The U. S. Fish and Wildlife Service placed the Canada Lynx on its endangered species list in 2000. The listing endangered trapping in northern Maine, but it took Maine’s Department of Inland Fisheries and Wildlife six years to get an incidental take permit to allow trapping to continue, with significant restrictions, in the area covered by the ESA listing.
And the feds are still working on the mandated Lynx recovery plan. They blame the delay on budget limitations and competing concerns about other endangered species. The feds currently hope to complete a Lynx recovery plan by 2018.
That didn’t satisfy wildlife advocates, and a coalition of wildlife advocacy groups filed a lawsuit in federal court demanding that the recovery plan be completed this year. A second lawsuit was filed by Friends of Animals, regarding the USF&W’s issuance of an incidental take permit to Maine. That case was recently transferred from Massachusetts to Maine, according to Maine’s Attorney General Janet Mills. Ironically, the case is likely to be heard by Judge John Woodcock who presided over the last case six years ago.
If you would like to know more about that lawsuit, you can access it at this link.
Trapping is not a major factor in the deaths of Lynx in Maine, but trappers are an easy target. DIF&W issued emergency trapping rule changes in December of last year, while reporting that only 2 Lynx were killed by trappers since 2009. In that same time period, 26 Lynx were mowed down by cars. No new limitations were issued for car drivers, but trapping opportunities were significantly reduced.
Unfortunately for Maine trappers, the federal incidental take permit only allowed them to kill 3 Lynx in the next 15 years, and two were killed in traps last fall. James Connolly, DIF&W Director of the Bureau of Resource Management, said at the time, “We are taking immediate steps to drastically decrease the probability of having another lynx killed in a trap.”
Among the new restrictions, lethal traps commonly used to catch fisher and marten were banned above ground or snow level in the Wildlife Management Districts covered by the ESA listing. Foothold traps above the ground or snow level were also banned. Maine game wardens were also dispatched to work with trappers on education, outreach, and compliance with the new regulations.

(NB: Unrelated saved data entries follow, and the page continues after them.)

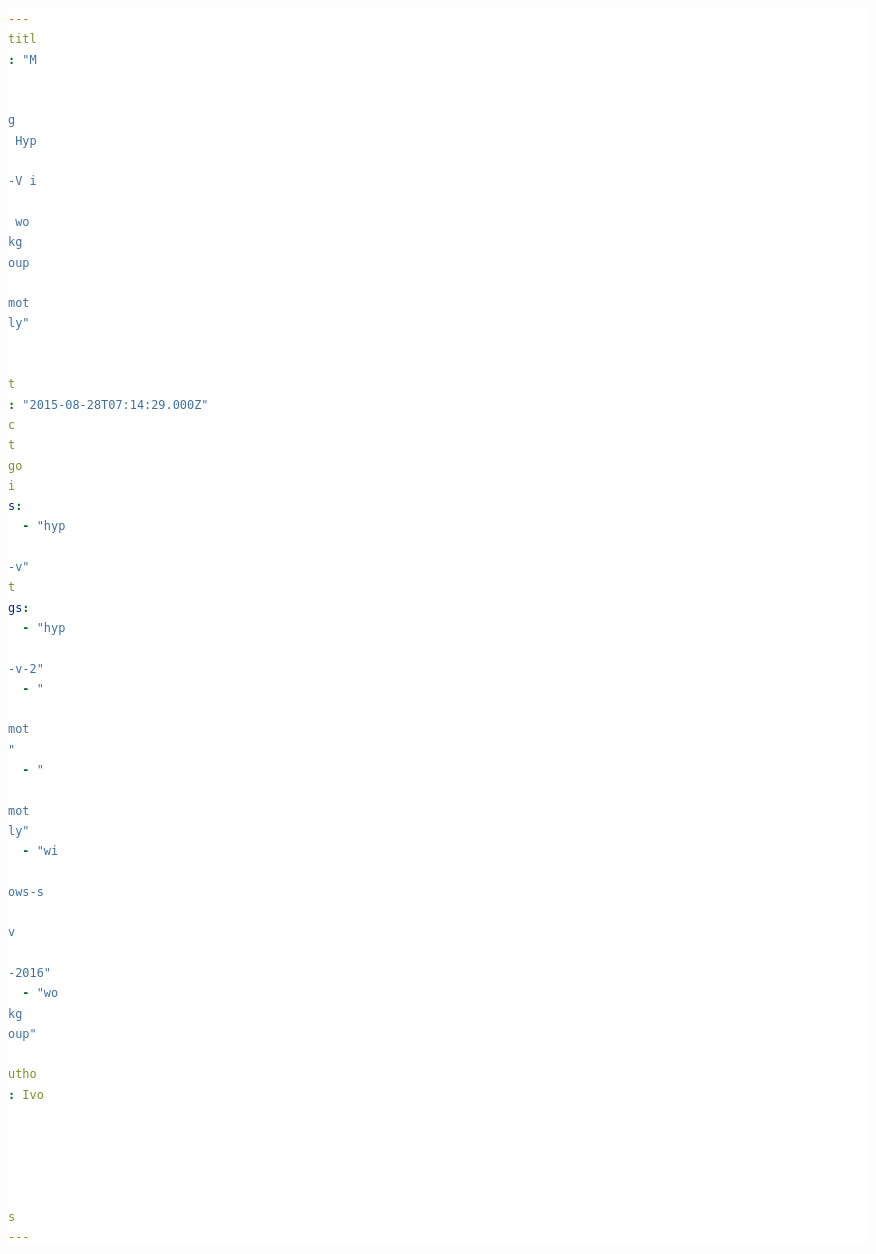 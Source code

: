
 ```yaml
---
titl
: "M


g
 Hyp

-V i
 
 wo
kg
oup 

mot
ly"


t
: "2015-08-28T07:14:29.000Z"
c
t
go
i
s: 
  - "hyp

-v"
t
gs: 
  - "hyp

-v-2"
  - "

mot
"
  - "

mot
ly"
  - "wi

ows-s

v

-2016"
  - "wo
kg
oup"

utho
: Ivo 





s
---
```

Brian Cogill, President of the Maine Trappers Association, said, “The Maine Trappers Association has always supported department efforts to protect lynx. Trappers understand and believe that these measures are currently needed, and support these immediate protections for lynx. We look forward to working with the department as they develop long term regulations to protect lynx for the 2015 season and beyond.”
Well, here we are, in the beyond. DIF&W has scheduled two hearings, in Bangor and Portland, on their recommended changes to four methods of trapping: the use of killer-type traps, foothold traps, Hancock style beaver traps, and rat snap traps. You can get the details by contacting Becky Orff at 287-5202 or Becky.Orff@maine.gov.
The Portland hearing is scheduled for June 23 at 6:30 pm in the Connecticut Room at the Holiday Inn by the Bay, 88 Spring Street in Portland. I’d recommend getting to the city early and enjoying a nice southern-style supper at Hot Suppa on West Congress Street, a short walk from the Holiday Inn.
The Bangor Hearing is scheduled for June 25 at 6:30 pm in Ballroom C at the Hilton Garden Inn, 250 Haskell Road in Bangor. I’d do supper first at Geaghan’s Pub, across from the Civic Center in the same building as the Fireside Inn – although once I got in there, I might not make it to the hearing!